[mcphage]

This one is my favorite, too—it really highlights what the job of a mathematician is. The board is the board, and the dominos either fit or they don’t, and it’s not clear why. But once someone adds the checkerboard shading—not changing the problem at all, but just adding a new way to look at it—suddenly the solution falls out, clear and obviously true.

[brennanpeterson]

I am curious. Are all boards that have equal white and black tiles counts solvable?

[dmurray]

Yes, by induction. Suppose the total number of squares is 2n. Remove any domino that doesn't disconnect the board, and reduce to the problem for 2n - 2.

Alternative proof: no, by example. Consider the shape made up by the X's in

  XXX
  .X.
  .X.
  XXX

(All maths proofs should be presented alongside a proof of the opposite result, to allow the reader to judge which one is likely to have slipped something past you. My favourite presentation following this rule is Mental Poker [0] by the authors of RSA.)
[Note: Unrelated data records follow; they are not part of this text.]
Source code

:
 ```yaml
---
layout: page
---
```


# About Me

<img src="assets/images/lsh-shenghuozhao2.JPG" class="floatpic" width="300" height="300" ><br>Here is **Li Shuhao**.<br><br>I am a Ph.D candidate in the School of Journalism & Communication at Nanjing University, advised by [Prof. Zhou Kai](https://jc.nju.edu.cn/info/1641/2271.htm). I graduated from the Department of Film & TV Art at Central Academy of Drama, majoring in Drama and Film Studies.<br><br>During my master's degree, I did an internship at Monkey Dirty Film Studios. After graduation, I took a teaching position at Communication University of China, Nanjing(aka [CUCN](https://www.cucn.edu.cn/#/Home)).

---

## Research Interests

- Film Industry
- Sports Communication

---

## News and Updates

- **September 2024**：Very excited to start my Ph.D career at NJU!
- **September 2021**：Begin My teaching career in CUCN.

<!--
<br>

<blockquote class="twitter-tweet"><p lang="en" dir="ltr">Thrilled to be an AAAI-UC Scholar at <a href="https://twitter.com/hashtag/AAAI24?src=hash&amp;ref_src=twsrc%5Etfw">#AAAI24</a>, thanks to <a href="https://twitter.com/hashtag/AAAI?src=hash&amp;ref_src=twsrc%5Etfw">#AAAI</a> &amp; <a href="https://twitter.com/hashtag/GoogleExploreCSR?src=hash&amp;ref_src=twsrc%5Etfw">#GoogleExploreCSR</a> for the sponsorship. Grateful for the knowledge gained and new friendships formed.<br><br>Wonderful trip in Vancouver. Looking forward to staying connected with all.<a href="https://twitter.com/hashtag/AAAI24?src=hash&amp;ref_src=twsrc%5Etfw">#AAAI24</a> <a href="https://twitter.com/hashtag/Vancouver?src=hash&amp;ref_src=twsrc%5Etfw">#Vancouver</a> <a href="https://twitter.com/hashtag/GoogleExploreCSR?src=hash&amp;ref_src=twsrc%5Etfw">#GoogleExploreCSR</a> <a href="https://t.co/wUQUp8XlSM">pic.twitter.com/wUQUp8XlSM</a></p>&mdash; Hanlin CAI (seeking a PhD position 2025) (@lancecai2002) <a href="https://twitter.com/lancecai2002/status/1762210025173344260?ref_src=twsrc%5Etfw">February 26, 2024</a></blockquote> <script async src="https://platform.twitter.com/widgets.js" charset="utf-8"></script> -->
[0] https://people.csail.mit.edu/rivest/pubs/SRA81.pdf

[Karliss]

Slightly more interesting example which isn't disconnected is a H letter consisting of 8 blocks. 3 blocks high and 2 in the horizontal section.

[mcphage]

Nope—consider a black and white square, disconnected. But if they don’t have equal black and white counts, then they’re definitely not solvable.